The outcome of key battles about developing smart cities will depend on who owns the data. There is no reason why it has to be private companies – Evgeny Morozov for the Guardian
As regulators from India to France continue to crack down on Uber, the popular taxi-hailing app, the company has embarked on a charm offensive. All of a sudden, Uber’s once combative and tone-deaf executives laud the importance of regulating their industry. They also seem to grasp why the company makes for such an easy target: it’s just too nasty. Thus, during the recent Juno winter storm in the US, Uber agreed to halt its controversial practice of surge pricing, whereby passengers see prices for journeys skyrocket because of increased demand.
But this is not the whole of it. In a genius publicity gambit, Uber has also offered the city of Boston – once its staunch opponent – access to the troves of anonymised data about its journeys, all with the hope of easing traffic congestion and improving city planning. And – a sheer coincidence, of course – Massachusetts, Boston’s home state, has recently recognised taxi-sharing platforms as legal modes of transport, lifting one of the main barriers faced by Uber.
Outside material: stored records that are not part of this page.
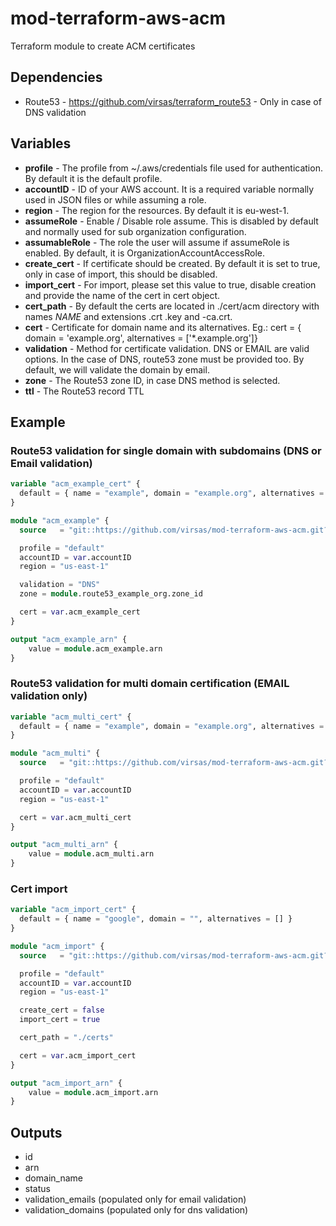# mod-terraform-aws-acm

Terraform module to create ACM certificates

## Dependencies

- Route53 - <https://github.com/virsas/terraform_route53> - Only in case of DNS validation

## Variables

- **profile** - The profile from ~/.aws/credentials file used for authentication. By default it is the default profile.
- **accountID** - ID of your AWS account. It is a required variable normally used in JSON files or while assuming a role.
- **region** - The region for the resources. By default it is eu-west-1.
- **assumeRole** - Enable / Disable role assume. This is disabled by default and normally used for sub organization configuration.
- **assumableRole** - The role the user will assume if assumeRole is enabled. By default, it is OrganizationAccountAccessRole.
- **create_cert** - If certificate should be created. By default it is set to true, only in case of import, this should be disabled.
- **import_cert** - For import, please set this value to true, disable creation and provide the name of the cert in cert object.
- **cert_path** - By default the certs are located in ./cert/acm directory with names *NAME* and extensions .crt .key and -ca.crt.
- **cert** - Certificate for domain name and its alternatives. Eg.: cert = { domain = 'example.org', alternatives = ['*.example.org']}
- **validation** - Method for certificate validation. DNS or EMAIL are valid options. In the case of DNS, route53 zone must be provided too. By default, we will validate the domain by email.
- **zone** - The Route53 zone ID, in case DNS method is selected.
- **ttl** - The Route53 record TTL

## Example

### Route53 validation for single domain with subdomains (DNS or Email validation)

``` terraform
variable "acm_example_cert" {
  default = { name = "example", domain = "example.org", alternatives = [ "www.example.org", "api.example.org", "app.example.org" ] }
}

module "acm_example" {
  source   = "git::https://github.com/virsas/mod-terraform-aws-acm.git?ref=v3.0.0"

  profile = "default"
  accountID = var.accountID
  region = "us-east-1"

  validation = "DNS"
  zone = module.route53_example_org.zone_id

  cert = var.acm_example_cert
}

output "acm_example_arn" {
    value = module.acm_example.arn
}
```

### Route53 validation for multi domain certification (EMAIL validation only)

``` terraform
variable "acm_multi_cert" {
  default = { name = "example", domain = "example.org", alternatives = [ "*.example.org", "example.com", "*.example.com" ] }
}

module "acm_multi" {
  source   = "git::https://github.com/virsas/mod-terraform-aws-acm.git?ref=v3.0.0"

  profile = "default"
  accountID = var.accountID
  region = "us-east-1"

  cert = var.acm_multi_cert
}

output "acm_multi_arn" {
    value = module.acm_multi.arn
}
```

### Cert import

``` terraform
variable "acm_import_cert" {
  default = { name = "google", domain = "", alternatives = [] }
}

module "acm_import" {
  source   = "git::https://github.com/virsas/mod-terraform-aws-acm.git?ref=v3.0.0"

  profile = "default"
  accountID = var.accountID
  region = "us-east-1"

  create_cert = false
  import_cert = true

  cert_path = "./certs"

  cert = var.acm_import_cert
}

output "acm_import_arn" {
    value = module.acm_import.arn
}
```

## Outputs

- id
- arn
- domain_name
- status
- validation_emails (populated only for email validation)
- validation_domains (populated only for dns validation)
Here Uber is following in the footsteps of smaller startups that make their data available to urban planners and city halls – and the latter are keen to claim that such data would make planning more empirical, participatory, and innovative. Thus, last year Strava, a popular smartphone app for tracking running and cycling, struck a deal with Oregon’s department of public transportation, with the officials paying a hefty licence fee to access data about routes taken by the app-using cyclists. Strava’s data is to be used for improving bike lanes or designing alternative routes.
Uber’s emergence as a useful data repository no urban planners want to miss is in line with the broader ideology of solutionism espoused by Silicon Valley. Technology companies, having grabbed one of the most precious contemporary resources – data – now have the leverage over cash-strapped and unimaginative governments, pitching themselves as inevitable, benevolent saviours to the dull bureaucrats inside city administrations.
Cities that cosy up to Uber, however, risk becoming too dependent on its data streams. Why accept Uber’s role as a data intermediary? Instead of letting the company hoover up extensive details about who is going where and when, cities should find a way to get this data on their own. Only then should the likes of Uber be allowed to step in and build a service on top of them.